Was ist eine Streaming Database? 🤔
Kurz vorab, mit “Streaming” ist hier nicht das Konsumieren von Video- oder Audiodateien konventioneller Streaminganbieter wie YouTube oder Spotify gemeint, sondern ein kontinuierlicher Fluss generierter Daten, die in Echtzeit entstehen und weiterverarbeitet werden können. Wenn du mehr über dieses Thema erfahren möchtest, ist unser TechUp zu Kafka ein guter Einstiegspunkt in die Welt der Streamingdaten und Message-Brokers.
Bei traditioneller Verarbeitung von Streaming-Daten wird oft ein zusätzlicher Microservice benötigt, um Transformationen vorzunehmen und die Daten in eine Datenbank einzuspeisen:
Eine Streaming Database hat die gleichen Abstraktionen (Tabellen, Spalten, Zeilen, Indizes) wie eine traditionelle Database, verwendet aber eine Stream Processing Engine anstatt einer Query Engine. Die Arbeit wird auf Write-Seite, anstatt auf der Read-Seite gemacht, wodurch man grob sagen könnte, dass eine Streaming Database eine Umkehrung einer traditionellen Datenbank darstellt. Dabei fällt der Microservice in der Grafik weg, was die Komplexität verringert.
Auf der Website von Materialize gibt es dazu einen tollen Beitrag, der die Funktionsweise einer Streaming Database sehr gut veranschaulicht.
Was ist so besonders an Materialize? 🤓
Nun, die Prämisse von Materialize ist es, das Resultat einer Datenbankabfrage (Query) möglichst schnell, korrekt und als Nebeneffekt auch möglichst effizient zu liefern. Um die Einstiegshürde gering zu halten, werden Queries mit altbewährtem SQL (ANSI-Standard) abgesetzt. Es ist von der Bedienung her also kaum ein Unterschied zu herkömmlichen relationellen Datenbanken zu spüren. Das ist aber auch plump gesagt auch (fast) das einzige, was Materialize mit herkömmlichen Datenbanken gemeinsam hat.

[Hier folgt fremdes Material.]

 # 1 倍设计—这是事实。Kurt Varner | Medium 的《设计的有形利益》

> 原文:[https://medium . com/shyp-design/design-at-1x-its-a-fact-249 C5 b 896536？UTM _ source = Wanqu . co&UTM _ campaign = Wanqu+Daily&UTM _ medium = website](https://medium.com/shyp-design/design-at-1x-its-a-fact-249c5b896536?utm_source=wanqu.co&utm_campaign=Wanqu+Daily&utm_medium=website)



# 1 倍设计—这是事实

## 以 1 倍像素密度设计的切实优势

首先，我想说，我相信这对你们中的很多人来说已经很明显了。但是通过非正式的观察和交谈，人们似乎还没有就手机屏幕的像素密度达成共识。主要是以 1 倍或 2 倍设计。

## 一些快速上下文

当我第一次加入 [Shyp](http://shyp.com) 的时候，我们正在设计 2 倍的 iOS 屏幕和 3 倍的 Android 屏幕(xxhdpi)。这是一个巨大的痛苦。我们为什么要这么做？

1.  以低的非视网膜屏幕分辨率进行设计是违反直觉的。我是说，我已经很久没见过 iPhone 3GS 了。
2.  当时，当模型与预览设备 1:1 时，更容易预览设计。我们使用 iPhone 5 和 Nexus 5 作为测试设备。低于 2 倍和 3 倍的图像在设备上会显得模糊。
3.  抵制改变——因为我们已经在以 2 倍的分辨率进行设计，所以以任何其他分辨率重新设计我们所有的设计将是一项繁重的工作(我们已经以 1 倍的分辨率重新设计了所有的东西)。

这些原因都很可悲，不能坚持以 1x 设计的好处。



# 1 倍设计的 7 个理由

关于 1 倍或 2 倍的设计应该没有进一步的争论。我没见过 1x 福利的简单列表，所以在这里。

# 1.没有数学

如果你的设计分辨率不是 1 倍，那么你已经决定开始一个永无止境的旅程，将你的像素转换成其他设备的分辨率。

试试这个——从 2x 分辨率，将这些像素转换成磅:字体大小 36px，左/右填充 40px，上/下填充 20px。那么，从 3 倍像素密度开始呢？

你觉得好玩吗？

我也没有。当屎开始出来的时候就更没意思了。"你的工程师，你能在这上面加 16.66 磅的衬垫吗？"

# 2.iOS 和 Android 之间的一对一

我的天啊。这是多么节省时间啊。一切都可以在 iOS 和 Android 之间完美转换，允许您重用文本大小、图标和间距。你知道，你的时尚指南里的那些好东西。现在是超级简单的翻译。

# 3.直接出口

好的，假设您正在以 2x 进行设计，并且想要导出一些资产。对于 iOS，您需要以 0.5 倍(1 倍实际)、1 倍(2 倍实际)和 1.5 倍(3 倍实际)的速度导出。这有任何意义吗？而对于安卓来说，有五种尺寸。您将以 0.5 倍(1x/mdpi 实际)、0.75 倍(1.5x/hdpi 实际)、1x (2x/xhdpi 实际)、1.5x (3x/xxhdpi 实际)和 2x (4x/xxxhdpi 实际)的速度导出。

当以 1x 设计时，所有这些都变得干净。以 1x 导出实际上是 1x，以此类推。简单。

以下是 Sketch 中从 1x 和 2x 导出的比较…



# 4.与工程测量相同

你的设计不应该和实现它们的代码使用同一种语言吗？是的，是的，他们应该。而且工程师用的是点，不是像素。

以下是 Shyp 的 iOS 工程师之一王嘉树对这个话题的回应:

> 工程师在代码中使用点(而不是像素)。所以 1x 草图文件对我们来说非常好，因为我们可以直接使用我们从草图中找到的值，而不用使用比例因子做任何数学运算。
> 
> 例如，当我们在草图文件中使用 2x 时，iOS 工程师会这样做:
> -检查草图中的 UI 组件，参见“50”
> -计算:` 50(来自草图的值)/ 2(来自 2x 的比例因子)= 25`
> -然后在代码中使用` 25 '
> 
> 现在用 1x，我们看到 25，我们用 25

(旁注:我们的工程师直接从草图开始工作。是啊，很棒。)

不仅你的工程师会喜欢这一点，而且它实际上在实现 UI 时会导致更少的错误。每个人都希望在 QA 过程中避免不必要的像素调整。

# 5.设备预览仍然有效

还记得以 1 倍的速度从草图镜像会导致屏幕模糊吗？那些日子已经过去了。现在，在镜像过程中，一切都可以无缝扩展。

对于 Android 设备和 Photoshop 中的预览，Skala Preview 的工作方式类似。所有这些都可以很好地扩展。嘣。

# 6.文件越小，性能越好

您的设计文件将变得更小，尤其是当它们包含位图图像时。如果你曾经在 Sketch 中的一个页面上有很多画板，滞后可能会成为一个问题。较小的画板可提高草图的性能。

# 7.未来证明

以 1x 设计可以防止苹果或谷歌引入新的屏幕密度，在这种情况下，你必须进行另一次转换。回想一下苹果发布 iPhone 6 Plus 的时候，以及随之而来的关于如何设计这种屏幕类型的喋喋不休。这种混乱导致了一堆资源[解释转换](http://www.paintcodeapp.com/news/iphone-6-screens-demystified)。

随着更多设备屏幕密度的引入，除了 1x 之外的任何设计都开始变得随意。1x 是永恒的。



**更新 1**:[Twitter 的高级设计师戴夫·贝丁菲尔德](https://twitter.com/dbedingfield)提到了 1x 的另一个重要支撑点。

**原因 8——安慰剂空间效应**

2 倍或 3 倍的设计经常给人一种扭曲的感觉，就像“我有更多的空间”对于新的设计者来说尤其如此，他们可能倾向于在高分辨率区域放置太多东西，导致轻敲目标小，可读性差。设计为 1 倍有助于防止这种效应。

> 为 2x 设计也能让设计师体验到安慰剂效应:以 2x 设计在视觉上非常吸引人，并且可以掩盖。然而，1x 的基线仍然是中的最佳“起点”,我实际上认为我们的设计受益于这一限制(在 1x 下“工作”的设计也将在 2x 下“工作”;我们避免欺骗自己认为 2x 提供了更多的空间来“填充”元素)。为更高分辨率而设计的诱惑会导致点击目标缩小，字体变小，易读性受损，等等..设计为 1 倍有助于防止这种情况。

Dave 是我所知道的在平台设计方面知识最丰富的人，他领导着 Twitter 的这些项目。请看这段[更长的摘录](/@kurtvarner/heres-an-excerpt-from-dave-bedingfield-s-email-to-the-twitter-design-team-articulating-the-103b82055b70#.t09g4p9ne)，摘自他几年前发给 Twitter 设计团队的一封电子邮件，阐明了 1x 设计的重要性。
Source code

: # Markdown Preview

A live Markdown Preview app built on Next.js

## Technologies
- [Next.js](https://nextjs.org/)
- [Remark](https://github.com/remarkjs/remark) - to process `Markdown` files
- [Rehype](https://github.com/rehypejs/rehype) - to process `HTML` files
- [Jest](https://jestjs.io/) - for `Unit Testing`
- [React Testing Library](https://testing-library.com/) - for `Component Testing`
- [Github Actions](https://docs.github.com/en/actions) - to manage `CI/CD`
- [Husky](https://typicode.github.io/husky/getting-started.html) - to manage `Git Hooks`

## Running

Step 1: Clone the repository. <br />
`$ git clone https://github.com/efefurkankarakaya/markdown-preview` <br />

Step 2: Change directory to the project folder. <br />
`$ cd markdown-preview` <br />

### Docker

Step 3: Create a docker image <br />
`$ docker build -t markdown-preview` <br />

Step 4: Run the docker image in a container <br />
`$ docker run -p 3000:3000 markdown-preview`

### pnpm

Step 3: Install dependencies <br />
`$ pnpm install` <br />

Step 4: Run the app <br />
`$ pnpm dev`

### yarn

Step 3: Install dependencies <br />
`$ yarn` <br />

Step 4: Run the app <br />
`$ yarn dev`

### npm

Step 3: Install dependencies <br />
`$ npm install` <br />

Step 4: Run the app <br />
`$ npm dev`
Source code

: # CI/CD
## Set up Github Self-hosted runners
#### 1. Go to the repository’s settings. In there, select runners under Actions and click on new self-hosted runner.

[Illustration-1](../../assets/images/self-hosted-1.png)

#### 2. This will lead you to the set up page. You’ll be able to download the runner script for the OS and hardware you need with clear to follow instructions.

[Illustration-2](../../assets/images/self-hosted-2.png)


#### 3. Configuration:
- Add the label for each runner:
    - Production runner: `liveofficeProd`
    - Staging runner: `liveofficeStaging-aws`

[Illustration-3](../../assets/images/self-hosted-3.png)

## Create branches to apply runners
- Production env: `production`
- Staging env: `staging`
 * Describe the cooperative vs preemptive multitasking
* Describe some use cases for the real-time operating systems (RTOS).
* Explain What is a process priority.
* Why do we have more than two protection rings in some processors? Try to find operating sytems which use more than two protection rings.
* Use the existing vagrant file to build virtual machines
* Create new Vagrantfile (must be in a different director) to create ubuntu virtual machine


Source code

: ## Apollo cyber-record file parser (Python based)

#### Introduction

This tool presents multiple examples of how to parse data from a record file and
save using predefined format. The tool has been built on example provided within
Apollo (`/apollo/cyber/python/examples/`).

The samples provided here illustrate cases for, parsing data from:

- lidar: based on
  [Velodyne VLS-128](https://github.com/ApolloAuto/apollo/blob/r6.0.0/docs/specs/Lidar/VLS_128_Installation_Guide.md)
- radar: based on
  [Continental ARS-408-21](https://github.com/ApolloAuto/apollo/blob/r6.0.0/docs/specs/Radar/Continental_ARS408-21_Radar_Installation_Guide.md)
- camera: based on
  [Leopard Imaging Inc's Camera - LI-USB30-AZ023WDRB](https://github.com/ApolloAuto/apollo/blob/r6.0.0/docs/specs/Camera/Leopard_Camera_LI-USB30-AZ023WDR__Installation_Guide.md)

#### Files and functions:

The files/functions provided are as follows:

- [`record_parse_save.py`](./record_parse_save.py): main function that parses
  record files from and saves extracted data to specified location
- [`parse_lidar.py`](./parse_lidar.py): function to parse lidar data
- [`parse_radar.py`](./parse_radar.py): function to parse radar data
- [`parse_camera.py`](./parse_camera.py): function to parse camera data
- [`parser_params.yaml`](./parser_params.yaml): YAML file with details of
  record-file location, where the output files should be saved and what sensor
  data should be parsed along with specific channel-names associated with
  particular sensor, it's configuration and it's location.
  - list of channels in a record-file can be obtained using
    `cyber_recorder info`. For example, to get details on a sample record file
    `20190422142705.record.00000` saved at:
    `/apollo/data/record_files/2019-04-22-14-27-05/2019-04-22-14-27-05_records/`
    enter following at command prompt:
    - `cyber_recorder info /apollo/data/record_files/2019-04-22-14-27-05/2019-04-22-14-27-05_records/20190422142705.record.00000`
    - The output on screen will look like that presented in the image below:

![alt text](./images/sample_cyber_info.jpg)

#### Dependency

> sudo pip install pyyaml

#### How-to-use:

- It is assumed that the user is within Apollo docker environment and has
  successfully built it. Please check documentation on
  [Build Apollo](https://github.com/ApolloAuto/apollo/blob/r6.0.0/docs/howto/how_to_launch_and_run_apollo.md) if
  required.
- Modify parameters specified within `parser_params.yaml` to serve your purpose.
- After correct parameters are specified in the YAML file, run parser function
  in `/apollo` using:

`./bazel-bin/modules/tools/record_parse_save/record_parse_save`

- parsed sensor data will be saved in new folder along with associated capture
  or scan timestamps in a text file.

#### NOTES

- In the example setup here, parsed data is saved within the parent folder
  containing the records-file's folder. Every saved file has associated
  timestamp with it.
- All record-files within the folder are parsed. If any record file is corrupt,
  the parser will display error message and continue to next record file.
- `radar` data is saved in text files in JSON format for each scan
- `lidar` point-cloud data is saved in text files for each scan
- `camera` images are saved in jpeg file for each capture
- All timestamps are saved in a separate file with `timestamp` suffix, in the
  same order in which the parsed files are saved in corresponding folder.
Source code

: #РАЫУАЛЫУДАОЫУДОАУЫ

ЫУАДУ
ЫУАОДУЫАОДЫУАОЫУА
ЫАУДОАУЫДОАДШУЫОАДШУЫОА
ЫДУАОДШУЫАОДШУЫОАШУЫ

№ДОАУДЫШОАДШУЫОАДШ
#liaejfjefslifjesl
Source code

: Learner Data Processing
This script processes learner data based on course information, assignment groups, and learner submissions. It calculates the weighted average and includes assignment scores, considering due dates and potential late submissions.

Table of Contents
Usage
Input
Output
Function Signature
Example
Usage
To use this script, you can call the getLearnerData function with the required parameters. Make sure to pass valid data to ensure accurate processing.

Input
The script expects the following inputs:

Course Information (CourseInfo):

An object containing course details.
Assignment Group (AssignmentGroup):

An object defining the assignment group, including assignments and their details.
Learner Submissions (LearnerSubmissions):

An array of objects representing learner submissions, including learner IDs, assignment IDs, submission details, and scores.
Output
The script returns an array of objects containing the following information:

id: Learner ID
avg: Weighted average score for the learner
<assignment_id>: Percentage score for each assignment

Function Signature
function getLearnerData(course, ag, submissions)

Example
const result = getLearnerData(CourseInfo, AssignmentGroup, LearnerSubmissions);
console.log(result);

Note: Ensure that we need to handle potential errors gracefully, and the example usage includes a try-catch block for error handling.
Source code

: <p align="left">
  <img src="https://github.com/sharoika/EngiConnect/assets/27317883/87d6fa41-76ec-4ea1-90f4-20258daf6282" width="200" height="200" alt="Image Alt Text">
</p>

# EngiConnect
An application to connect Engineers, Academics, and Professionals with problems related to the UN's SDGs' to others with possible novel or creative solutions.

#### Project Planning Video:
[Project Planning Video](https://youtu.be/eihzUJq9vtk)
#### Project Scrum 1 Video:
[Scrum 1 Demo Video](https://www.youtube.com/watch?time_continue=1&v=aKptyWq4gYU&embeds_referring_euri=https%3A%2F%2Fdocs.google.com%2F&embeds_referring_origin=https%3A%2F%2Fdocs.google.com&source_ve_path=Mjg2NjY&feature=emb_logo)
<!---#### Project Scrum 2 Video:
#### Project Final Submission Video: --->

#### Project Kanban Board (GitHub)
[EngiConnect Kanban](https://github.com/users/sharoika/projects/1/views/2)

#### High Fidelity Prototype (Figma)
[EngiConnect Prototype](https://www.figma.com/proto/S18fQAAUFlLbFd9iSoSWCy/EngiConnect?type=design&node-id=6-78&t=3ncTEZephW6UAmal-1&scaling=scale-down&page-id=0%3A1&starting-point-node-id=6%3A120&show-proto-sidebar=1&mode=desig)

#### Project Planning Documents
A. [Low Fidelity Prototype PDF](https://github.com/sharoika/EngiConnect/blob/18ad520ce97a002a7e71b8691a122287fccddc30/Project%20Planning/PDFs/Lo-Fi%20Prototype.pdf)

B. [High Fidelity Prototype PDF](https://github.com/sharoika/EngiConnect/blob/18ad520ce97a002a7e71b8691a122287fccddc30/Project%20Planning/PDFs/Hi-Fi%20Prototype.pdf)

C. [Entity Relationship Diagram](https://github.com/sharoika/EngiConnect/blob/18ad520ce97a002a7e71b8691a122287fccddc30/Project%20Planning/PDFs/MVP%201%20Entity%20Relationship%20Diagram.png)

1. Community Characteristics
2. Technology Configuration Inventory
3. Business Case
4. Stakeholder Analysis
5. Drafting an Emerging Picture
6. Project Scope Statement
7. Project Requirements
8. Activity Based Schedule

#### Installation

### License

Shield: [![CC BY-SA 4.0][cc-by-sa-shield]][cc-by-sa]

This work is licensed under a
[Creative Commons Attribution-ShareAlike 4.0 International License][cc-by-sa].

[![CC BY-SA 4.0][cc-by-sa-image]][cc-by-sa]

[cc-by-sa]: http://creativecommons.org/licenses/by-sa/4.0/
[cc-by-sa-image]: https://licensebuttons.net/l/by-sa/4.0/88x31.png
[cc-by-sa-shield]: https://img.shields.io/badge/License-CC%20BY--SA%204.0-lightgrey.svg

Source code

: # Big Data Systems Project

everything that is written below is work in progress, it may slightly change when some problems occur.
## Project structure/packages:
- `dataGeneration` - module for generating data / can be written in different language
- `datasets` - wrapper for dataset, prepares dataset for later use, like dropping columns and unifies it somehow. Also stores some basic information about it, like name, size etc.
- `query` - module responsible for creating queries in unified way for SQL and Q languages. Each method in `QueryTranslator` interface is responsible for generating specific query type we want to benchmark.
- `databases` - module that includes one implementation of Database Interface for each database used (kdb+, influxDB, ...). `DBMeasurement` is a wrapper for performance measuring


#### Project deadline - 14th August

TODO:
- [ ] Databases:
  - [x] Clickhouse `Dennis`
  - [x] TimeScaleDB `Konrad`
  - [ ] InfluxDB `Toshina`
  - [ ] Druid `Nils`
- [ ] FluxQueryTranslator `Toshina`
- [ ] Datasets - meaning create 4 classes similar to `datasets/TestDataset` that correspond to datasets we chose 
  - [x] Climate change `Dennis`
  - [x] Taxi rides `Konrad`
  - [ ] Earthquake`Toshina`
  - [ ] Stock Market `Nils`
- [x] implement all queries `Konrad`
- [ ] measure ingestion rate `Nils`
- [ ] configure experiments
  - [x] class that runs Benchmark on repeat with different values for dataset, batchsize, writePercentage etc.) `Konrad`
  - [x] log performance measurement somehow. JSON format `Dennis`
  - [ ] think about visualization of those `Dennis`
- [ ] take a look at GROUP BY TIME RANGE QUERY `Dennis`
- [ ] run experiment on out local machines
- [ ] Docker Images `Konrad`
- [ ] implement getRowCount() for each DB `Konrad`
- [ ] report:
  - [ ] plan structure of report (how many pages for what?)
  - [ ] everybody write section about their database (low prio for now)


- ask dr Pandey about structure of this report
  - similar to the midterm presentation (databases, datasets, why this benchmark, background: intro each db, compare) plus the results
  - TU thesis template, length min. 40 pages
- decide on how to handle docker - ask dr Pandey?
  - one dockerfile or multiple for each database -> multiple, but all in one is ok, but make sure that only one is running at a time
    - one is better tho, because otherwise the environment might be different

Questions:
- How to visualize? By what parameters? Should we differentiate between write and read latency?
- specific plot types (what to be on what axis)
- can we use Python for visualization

ℹ️ Streaming SQL: Da es sich hier um die Abfrage sich kontinuierlich verändernder Datenströme (Streams) mit SQL handelt, verwenden wir mehrheitlich SQL-Befehle, die sich kontinuierlich aktualisieren - dies wird Streaming SQL genannt.
Materialize bietet die höchste Konsistenzgarantie
Hierbei geht es simpel gesagt darum, wie korrekt die Ergebnisse einer Datenbankabfrage zu einem spezifischen Zeitpunkt sind. Materialize bietet die höchste Konsistenzgarantie, nämlich Strikte Serialisierbarkeit. Das garantiert, dass trotz stets neuer hinzukommender Daten und komplexer Queries, die darauf angewandt werden, das Ergebnis einer Abfrage absolut korrekt ist.
Dass Materialize Konsistenz, Skalierbarkeit und Low-Latency erfolgreich vereint ist bemerkenswert. Um zu verstehen, was Materialize nun so viel schneller macht, müssen wir einen kleinen Exkurs zum Thema SQL Views machen.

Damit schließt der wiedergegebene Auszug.